Your objective: This exercise calls for every line of the listing below that contains the word "currently".

Records provided:

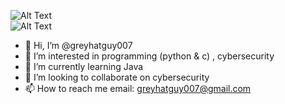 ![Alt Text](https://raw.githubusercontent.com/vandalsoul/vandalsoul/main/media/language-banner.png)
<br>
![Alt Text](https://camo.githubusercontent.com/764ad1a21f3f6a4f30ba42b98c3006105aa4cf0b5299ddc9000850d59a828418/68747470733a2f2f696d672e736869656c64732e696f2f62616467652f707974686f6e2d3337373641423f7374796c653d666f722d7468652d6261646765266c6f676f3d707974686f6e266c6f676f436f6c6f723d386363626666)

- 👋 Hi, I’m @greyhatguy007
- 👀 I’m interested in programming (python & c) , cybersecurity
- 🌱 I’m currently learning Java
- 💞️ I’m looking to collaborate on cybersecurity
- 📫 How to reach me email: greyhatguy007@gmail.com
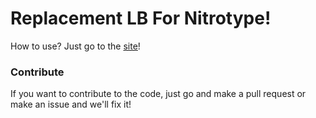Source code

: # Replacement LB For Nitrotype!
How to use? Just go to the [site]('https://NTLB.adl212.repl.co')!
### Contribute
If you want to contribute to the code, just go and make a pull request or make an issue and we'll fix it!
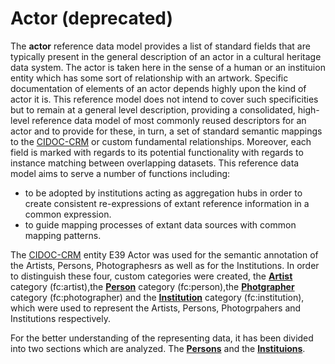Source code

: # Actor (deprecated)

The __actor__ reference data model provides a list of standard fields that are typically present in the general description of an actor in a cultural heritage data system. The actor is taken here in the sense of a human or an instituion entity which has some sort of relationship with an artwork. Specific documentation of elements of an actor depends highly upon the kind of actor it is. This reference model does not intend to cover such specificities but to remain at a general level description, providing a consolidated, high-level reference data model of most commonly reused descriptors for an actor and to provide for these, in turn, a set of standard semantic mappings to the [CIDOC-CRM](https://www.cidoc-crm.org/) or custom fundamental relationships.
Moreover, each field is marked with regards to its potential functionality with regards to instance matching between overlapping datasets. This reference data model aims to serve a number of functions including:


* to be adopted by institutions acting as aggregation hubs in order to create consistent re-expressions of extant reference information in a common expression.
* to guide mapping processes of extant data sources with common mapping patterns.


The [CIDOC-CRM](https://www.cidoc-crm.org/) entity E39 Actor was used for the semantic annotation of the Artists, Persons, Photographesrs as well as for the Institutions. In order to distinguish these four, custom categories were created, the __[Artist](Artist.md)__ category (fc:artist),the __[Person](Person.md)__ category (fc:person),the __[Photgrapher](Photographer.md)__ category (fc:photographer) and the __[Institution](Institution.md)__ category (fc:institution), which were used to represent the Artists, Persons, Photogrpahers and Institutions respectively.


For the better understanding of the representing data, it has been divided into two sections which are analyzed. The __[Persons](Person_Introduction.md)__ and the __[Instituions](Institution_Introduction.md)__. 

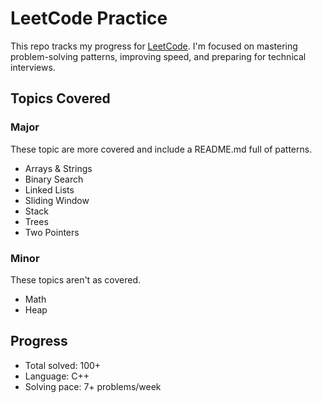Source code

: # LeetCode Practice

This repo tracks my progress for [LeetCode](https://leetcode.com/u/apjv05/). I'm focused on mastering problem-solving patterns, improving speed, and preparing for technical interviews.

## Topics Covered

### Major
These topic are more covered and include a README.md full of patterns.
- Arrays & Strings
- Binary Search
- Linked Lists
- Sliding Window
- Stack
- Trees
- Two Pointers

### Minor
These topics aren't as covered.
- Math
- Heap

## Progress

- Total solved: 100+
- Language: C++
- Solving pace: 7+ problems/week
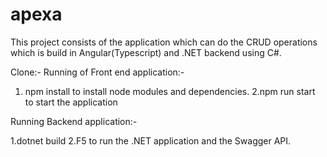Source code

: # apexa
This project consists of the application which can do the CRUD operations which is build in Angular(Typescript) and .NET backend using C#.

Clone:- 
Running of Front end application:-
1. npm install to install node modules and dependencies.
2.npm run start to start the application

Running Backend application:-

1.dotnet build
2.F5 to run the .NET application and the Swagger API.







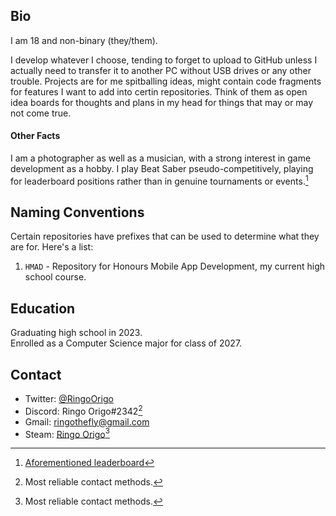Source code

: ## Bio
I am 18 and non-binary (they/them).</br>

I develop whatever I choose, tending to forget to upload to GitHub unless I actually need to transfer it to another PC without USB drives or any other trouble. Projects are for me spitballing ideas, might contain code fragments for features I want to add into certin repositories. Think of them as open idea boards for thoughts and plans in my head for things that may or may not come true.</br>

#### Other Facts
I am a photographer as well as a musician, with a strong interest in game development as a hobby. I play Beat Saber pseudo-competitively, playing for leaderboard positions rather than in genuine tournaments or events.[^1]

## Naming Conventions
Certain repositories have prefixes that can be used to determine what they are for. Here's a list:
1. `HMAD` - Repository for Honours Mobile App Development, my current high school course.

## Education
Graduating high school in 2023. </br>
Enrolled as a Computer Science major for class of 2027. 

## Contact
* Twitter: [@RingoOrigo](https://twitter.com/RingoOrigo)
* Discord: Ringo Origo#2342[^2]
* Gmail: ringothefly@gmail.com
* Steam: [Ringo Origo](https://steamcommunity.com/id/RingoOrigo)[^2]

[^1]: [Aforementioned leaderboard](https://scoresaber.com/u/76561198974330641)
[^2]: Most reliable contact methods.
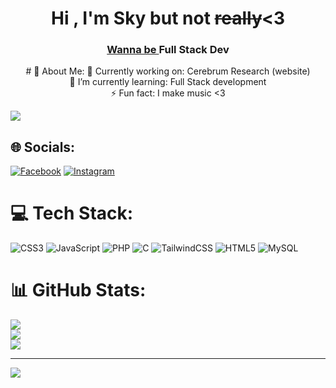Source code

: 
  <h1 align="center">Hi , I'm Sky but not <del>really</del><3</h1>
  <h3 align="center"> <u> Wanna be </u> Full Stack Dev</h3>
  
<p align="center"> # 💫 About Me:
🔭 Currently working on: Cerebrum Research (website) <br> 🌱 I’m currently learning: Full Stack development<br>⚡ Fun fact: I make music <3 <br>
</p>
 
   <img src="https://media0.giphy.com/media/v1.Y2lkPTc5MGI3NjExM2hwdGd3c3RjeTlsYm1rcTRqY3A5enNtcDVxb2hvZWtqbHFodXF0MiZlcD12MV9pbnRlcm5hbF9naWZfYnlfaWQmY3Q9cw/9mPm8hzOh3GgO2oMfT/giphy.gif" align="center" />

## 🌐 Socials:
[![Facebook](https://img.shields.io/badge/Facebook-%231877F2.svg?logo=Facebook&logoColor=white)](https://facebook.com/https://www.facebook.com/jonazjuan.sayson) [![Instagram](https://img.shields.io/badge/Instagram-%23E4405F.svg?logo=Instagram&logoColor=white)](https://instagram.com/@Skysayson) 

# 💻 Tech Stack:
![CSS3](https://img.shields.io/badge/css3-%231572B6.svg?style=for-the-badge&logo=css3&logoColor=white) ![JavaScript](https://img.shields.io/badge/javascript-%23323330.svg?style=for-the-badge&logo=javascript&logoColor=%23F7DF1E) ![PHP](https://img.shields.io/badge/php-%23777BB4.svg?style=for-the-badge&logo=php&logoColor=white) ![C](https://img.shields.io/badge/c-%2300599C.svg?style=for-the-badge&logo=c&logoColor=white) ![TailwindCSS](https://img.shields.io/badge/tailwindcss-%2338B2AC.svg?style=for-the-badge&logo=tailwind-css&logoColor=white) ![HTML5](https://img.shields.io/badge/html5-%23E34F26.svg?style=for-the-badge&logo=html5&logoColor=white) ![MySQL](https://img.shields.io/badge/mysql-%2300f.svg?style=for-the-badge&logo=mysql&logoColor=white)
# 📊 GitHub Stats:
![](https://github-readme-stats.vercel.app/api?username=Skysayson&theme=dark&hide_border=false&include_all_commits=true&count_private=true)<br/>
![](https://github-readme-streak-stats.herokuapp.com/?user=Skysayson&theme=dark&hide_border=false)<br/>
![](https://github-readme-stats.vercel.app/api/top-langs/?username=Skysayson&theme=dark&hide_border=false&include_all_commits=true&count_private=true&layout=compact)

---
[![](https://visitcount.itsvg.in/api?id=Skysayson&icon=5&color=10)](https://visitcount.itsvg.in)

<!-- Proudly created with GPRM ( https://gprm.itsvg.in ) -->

--

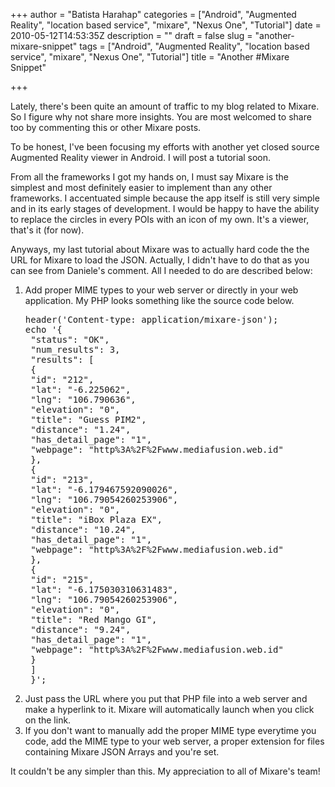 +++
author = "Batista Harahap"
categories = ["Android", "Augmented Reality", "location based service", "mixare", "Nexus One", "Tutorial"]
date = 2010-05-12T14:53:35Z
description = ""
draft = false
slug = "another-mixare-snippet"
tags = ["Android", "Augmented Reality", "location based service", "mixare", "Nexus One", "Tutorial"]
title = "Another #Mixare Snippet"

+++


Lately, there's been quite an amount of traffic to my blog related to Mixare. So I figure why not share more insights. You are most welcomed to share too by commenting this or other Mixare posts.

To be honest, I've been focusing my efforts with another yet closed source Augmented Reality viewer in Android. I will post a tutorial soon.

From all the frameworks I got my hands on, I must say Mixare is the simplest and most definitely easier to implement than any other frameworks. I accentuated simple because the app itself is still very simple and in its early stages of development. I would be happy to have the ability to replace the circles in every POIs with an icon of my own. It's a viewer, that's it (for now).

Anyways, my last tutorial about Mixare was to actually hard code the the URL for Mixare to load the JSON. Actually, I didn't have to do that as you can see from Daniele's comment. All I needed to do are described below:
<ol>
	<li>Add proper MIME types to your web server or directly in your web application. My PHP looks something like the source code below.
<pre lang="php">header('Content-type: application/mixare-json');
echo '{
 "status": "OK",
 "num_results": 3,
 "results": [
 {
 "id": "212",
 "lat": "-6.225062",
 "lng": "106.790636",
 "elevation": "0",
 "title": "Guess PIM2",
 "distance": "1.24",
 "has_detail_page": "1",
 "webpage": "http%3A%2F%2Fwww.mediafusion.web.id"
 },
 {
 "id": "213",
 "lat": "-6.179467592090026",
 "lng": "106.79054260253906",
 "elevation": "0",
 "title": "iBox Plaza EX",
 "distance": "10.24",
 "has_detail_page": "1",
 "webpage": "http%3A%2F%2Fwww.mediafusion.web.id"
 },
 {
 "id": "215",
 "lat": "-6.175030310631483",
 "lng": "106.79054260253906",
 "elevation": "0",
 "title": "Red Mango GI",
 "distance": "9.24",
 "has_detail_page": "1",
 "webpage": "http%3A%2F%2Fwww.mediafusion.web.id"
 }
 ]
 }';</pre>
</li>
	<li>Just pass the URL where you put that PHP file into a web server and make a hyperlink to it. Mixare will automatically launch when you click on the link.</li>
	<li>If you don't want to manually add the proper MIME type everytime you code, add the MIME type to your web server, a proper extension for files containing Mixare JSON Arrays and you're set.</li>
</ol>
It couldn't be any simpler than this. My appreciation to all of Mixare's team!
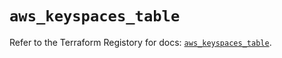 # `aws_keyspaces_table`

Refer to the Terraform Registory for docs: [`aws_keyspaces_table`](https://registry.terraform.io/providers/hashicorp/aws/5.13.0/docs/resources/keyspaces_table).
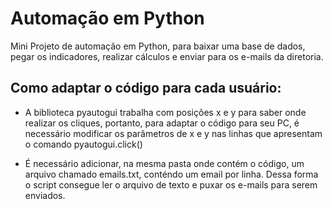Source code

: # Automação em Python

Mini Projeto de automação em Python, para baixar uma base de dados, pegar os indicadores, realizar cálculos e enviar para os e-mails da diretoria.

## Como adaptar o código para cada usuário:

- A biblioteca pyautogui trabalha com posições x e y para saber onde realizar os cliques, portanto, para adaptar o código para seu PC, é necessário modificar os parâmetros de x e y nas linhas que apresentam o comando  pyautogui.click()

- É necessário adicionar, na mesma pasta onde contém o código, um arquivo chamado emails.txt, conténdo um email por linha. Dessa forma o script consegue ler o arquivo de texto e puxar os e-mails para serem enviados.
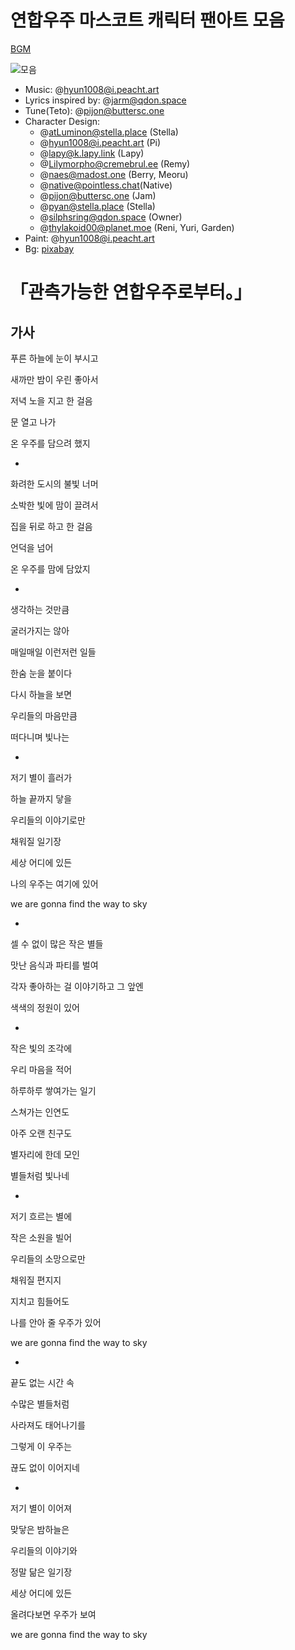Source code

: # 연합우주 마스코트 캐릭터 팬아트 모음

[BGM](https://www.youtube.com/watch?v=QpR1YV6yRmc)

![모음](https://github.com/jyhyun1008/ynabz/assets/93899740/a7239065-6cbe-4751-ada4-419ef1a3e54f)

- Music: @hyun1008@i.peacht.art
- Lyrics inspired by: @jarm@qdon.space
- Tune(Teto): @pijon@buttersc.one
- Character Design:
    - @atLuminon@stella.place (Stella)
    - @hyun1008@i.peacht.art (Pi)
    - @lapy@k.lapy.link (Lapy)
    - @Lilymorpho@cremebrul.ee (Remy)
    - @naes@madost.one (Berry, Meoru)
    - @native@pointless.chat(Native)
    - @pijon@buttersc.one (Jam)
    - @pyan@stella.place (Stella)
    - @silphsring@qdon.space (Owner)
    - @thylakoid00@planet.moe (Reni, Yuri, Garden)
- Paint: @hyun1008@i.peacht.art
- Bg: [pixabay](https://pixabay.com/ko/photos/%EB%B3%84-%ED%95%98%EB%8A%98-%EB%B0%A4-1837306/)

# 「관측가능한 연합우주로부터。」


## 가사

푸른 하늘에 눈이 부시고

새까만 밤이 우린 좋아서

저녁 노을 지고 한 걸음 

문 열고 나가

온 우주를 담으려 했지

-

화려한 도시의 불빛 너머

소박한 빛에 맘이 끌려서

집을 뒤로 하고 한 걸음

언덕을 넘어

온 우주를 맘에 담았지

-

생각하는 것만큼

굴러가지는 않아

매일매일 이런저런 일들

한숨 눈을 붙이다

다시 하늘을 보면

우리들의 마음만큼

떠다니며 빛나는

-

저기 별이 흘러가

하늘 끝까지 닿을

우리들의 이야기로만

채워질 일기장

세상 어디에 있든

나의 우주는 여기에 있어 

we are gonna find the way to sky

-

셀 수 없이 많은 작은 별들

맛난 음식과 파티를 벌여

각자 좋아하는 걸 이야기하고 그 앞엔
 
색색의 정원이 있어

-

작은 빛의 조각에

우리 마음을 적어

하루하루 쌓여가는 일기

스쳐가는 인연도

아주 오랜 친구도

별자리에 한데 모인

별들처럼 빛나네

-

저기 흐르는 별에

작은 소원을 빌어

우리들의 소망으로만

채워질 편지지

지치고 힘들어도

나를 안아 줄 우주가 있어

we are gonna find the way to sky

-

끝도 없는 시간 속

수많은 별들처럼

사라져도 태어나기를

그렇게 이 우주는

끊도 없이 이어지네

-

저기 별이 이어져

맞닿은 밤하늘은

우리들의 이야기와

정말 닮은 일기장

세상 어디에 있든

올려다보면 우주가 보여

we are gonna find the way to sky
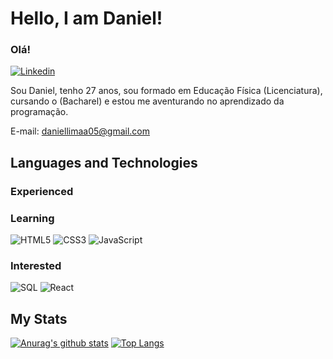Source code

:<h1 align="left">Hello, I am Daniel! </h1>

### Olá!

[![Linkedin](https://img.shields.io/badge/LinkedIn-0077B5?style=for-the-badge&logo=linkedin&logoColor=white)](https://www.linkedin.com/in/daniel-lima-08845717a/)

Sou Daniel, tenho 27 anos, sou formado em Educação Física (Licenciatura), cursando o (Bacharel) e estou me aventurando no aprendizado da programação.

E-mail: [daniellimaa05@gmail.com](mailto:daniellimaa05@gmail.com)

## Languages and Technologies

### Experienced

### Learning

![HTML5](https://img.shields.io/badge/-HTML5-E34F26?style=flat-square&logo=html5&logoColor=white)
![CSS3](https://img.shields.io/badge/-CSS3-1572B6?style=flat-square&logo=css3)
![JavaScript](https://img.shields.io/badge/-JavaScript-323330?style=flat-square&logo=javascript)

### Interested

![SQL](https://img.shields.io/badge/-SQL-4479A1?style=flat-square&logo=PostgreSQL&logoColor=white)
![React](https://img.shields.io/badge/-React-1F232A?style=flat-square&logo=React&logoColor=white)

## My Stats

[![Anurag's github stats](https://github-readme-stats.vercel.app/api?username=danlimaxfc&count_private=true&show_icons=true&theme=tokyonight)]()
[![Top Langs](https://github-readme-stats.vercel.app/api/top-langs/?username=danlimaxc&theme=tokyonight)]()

...

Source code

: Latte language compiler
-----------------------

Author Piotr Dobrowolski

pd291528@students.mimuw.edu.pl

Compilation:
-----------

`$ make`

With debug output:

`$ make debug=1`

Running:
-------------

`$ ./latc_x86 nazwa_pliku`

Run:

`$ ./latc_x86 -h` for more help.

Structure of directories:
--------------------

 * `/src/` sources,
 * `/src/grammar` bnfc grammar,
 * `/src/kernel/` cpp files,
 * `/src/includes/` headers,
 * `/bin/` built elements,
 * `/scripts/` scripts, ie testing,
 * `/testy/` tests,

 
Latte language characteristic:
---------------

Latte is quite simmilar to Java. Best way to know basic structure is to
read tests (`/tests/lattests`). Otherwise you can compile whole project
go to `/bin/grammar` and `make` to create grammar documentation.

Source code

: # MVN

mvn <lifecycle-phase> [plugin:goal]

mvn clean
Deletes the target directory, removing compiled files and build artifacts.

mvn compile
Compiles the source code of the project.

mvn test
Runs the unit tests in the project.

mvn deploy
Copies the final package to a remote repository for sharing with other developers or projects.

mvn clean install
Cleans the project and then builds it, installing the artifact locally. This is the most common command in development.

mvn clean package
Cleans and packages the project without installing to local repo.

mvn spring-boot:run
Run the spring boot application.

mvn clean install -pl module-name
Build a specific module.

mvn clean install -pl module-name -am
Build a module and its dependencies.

Answer to this task:
- 🌱 I’m currently learning Java
🔭 Currently working on: Cerebrum Research (website) <br> 🌱 I’m currently learning: Full Stack development<br>⚡ Fun fact: I make music <3 <br>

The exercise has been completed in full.